OMDAHL: Higher ed task force faces cultural barriers
Governor Doug Burgum is in the process of appointing a task force with the mandate that the group look primarily at the governance of higher education in North Dakota.
For those of us who had hoped that he would bring a creative focus to delivering knowledge utilizing his broad experience in the electronic world this venture into governance will be a disappointment.
By pointing to governance as the primary problem in higher education, time and money will be spent pursuing an unachievable goal of structural reform in a state that has rejected proposal after proposal to change the governance higher education.
It is unclear how the present eight-member board is the barrier to improving the knowledge delivery system. Much could be accomplished within the parameters of the existing board governance.
Governor Burgum, in an op-ed piece to North Dakota newspapers, suggests that we need a governance system that is more nimble and responsive.
The proposal of House Majority Leader Al Carlson to replace the eight members with a three-member full-time commission would have been very nimble and responsive. That was soundly defeated by the voters.

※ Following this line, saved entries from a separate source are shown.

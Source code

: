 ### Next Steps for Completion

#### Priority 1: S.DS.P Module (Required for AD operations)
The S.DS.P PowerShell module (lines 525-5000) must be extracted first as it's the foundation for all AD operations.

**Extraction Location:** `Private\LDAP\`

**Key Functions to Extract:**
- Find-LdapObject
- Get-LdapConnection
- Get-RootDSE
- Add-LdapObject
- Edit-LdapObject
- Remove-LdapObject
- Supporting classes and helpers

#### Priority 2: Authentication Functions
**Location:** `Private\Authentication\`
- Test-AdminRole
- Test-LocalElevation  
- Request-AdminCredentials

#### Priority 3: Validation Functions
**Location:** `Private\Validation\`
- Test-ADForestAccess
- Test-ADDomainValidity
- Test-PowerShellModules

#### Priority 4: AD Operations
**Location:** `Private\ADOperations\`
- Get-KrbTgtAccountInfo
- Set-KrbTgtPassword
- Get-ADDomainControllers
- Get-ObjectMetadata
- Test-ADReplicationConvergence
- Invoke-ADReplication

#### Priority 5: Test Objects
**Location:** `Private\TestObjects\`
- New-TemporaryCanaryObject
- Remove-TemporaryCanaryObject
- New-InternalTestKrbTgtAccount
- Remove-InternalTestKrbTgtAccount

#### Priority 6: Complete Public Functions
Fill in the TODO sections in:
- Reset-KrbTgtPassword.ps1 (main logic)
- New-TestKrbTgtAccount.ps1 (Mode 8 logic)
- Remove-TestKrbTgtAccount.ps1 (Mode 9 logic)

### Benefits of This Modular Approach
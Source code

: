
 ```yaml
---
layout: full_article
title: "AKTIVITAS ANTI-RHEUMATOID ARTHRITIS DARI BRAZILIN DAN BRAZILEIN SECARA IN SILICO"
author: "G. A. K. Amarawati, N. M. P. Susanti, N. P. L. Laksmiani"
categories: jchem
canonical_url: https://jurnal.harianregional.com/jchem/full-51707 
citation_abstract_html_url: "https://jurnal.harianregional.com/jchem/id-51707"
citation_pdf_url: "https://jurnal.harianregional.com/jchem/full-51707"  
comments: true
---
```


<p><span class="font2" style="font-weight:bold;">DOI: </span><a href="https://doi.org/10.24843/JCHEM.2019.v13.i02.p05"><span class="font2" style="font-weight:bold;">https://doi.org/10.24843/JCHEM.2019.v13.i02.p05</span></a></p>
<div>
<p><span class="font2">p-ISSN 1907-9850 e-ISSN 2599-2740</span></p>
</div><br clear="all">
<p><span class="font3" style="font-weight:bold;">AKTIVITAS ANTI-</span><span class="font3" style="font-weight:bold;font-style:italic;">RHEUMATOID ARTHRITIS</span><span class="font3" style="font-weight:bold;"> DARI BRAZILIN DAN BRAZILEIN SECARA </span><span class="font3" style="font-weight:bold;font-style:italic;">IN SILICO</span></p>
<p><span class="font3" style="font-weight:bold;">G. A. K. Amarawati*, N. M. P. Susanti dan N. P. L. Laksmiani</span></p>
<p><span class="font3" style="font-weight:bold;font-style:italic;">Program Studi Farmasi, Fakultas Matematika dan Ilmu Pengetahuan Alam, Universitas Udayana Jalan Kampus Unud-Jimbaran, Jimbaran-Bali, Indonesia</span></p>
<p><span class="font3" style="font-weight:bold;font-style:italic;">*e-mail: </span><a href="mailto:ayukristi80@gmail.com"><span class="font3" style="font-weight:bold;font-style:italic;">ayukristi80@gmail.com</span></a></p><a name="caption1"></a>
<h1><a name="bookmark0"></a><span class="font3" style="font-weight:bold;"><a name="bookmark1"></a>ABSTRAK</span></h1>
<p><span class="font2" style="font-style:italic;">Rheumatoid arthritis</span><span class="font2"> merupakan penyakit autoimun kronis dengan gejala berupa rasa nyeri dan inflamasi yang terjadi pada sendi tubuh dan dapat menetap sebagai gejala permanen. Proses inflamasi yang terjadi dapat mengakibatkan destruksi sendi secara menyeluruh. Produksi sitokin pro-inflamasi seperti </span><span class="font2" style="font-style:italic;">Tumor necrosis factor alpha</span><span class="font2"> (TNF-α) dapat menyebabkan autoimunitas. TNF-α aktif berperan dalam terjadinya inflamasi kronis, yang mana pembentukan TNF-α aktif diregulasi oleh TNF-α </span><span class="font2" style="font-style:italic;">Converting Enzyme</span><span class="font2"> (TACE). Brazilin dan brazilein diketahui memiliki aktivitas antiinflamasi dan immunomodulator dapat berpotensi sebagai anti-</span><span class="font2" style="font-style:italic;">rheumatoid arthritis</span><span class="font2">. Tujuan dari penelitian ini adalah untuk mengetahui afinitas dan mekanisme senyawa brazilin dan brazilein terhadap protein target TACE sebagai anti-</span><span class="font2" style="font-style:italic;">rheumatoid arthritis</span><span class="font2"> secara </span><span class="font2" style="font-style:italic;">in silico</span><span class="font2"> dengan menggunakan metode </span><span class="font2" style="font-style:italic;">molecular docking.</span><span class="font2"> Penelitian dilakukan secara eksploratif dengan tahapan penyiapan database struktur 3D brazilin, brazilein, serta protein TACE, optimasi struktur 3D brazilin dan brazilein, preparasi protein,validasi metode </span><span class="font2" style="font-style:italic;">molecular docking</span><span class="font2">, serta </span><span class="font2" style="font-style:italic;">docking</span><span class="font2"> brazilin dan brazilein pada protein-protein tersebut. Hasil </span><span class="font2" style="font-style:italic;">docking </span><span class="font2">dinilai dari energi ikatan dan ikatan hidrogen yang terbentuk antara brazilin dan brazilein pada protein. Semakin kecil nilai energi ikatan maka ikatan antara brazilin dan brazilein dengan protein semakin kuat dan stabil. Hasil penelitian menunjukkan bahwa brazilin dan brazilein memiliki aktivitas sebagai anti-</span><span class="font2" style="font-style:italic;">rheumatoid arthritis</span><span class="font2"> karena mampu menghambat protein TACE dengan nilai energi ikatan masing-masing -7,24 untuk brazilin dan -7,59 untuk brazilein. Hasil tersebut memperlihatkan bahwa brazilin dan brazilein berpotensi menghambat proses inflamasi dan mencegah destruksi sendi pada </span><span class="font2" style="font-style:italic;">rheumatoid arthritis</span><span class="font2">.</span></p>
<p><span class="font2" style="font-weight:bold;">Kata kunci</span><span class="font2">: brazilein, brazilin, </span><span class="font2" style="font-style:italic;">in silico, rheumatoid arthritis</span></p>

Before the board was created in 1938, higher education was nimble and responsive. Because it was nimble and responsive, Governor Langer was able to fire faculty members at North Dakota State University.
Now to become nimble and responsive, the board may have to be cut down to fewer members, hold less frequent meetings, and restrict opportunities for higher education constituents to interact with the board.
The board itself recently proposed reducing meetings from ten per year to quarterly. This brought an instant outcry from higher education constituents that this would reduce interaction with the board.
The board could be very nimble and responsive if it didn’t listen to everyone who wants to participate. However, North Dakota has a cultural tradition of open, participatory government.
It is amazing that so few policymakers understand the political culture within which they operate. The whole idea of trading deliberation for dispatch is so countercultural that proposals created without participation are dead on arrival. The Carlson 3-person commission went down in flames because it would have destroyed participation.
At the risk of being repetitive, our political culture is manifested not only by historic institutions but also our day-to-day practice of policymaking and administering.
We have more local governments per capita than any other state. We have over 1000 townships so that even five or six people can have their own government. We have the largest legislature per capita outside of New Hampshire. All of this is an institutional manifestation of a participatory culture.
Over the past decades, we have heard proposals to reduce townships and counties and to consolidate state agencies. Even when common sense dictates these reforms, they have died a certain death because North Dakota prefers participation to efficiency.
The board of higher education is about as small as a board can be and still listen to constituents, make policy, and formulate administrative courses of action. Which of these can be cut and leave an effective governing body?
Governor Burgum says that the focus of the task force will be “identifying an optimal governance structure that allows our higher education system to be the most effective and efficient system it can be.”
Believe it or not, I used to champion government reorganization at all levels. But after 60 years of trying, I finally accepted the North Dakota political culture for what it is.